## ACTIVITY:
Where the records below begin, start copying, and stop after the line that contains "ssb> rsa2048/0x465ED456AFBE0F10"; reproduce every line exactly but omit pictures.

Rendered images with source text
--

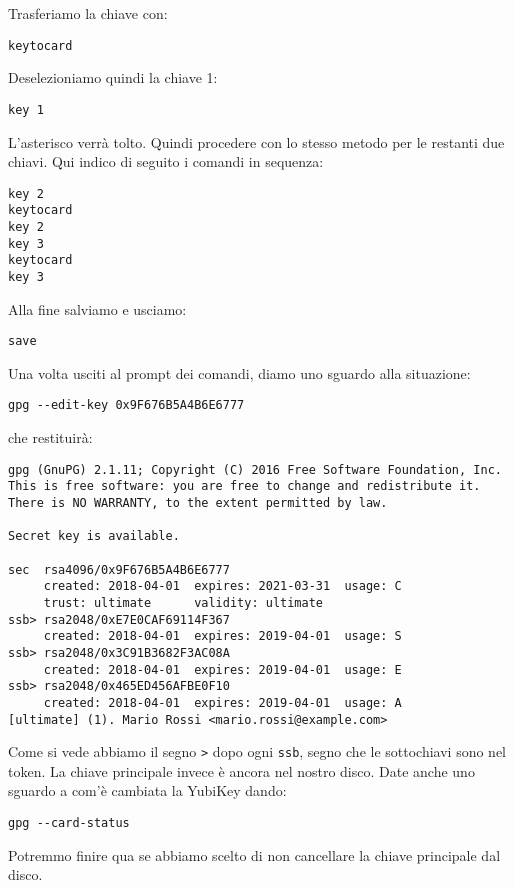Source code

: Trasferiamo la chiave con:

\begin{lstlisting}
keytocard
\end{lstlisting}

Deselezioniamo quindi la chiave 1:

\begin{lstlisting}
key 1
\end{lstlisting}

L'asterisco verrà tolto. Quindi procedere con lo stesso metodo per le restanti
due chiavi. Qui indico di seguito i comandi in sequenza:

\begin{lstlisting}
key 2
keytocard
key 2
key 3
keytocard
key 3
\end{lstlisting}

Alla fine salviamo e usciamo:

\begin{lstlisting}
save
\end{lstlisting}

Una volta usciti al prompt dei comandi, diamo uno sguardo alla situazione:

\begin{lstlisting}
gpg --edit-key 0x9F676B5A4B6E6777
\end{lstlisting}

che restituirà:

\begin{lstlisting}
gpg (GnuPG) 2.1.11; Copyright (C) 2016 Free Software Foundation, Inc.
This is free software: you are free to change and redistribute it.
There is NO WARRANTY, to the extent permitted by law.

Secret key is available.

sec  rsa4096/0x9F676B5A4B6E6777
     created: 2018-04-01  expires: 2021-03-31  usage: C
     trust: ultimate      validity: ultimate
ssb> rsa2048/0xE7E0CAF69114F367
     created: 2018-04-01  expires: 2019-04-01  usage: S
ssb> rsa2048/0x3C91B3682F3AC08A
     created: 2018-04-01  expires: 2019-04-01  usage: E
ssb> rsa2048/0x465ED456AFBE0F10
     created: 2018-04-01  expires: 2019-04-01  usage: A
[ultimate] (1). Mario Rossi <mario.rossi@example.com>
\end{lstlisting}

Come si vede abbiamo il segno \texttt{>} dopo ogni \texttt{ssb}, segno che le
sottochiavi sono nel token. La chiave principale invece è ancora nel nostro
disco. Date anche uno sguardo a com'è cambiata la YubiKey dando:

\begin{lstlisting}
gpg --card-status
\end{lstlisting}

Potremmo finire qua se abbiamo scelto di non cancellare la chiave principale dal
disco.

--

## SOLUTION:
Source code

: Trasferiamo la chiave con:

\begin{lstlisting}
keytocard
\end{lstlisting}

Deselezioniamo quindi la chiave 1:

\begin{lstlisting}
key 1
\end{lstlisting}

L'asterisco verrà tolto. Quindi procedere con lo stesso metodo per le restanti
due chiavi. Qui indico di seguito i comandi in sequenza:

\begin{lstlisting}
key 2
keytocard
key 2
key 3
keytocard
key 3
\end{lstlisting}

Alla fine salviamo e usciamo:

\begin{lstlisting}
save
\end{lstlisting}

Una volta usciti al prompt dei comandi, diamo uno sguardo alla situazione:

\begin{lstlisting}
gpg --edit-key 0x9F676B5A4B6E6777
\end{lstlisting}

che restituirà:

\begin{lstlisting}
gpg (GnuPG) 2.1.11; Copyright (C) 2016 Free Software Foundation, Inc.
This is free software: you are free to change and redistribute it.
There is NO WARRANTY, to the extent permitted by law.

Secret key is available.

sec  rsa4096/0x9F676B5A4B6E6777
     created: 2018-04-01  expires: 2021-03-31  usage: C
     trust: ultimate      validity: ultimate
ssb> rsa2048/0xE7E0CAF69114F367
     created: 2018-04-01  expires: 2019-04-01  usage: S
ssb> rsa2048/0x3C91B3682F3AC08A
     created: 2018-04-01  expires: 2019-04-01  usage: E
ssb> rsa2048/0x465ED456AFBE0F10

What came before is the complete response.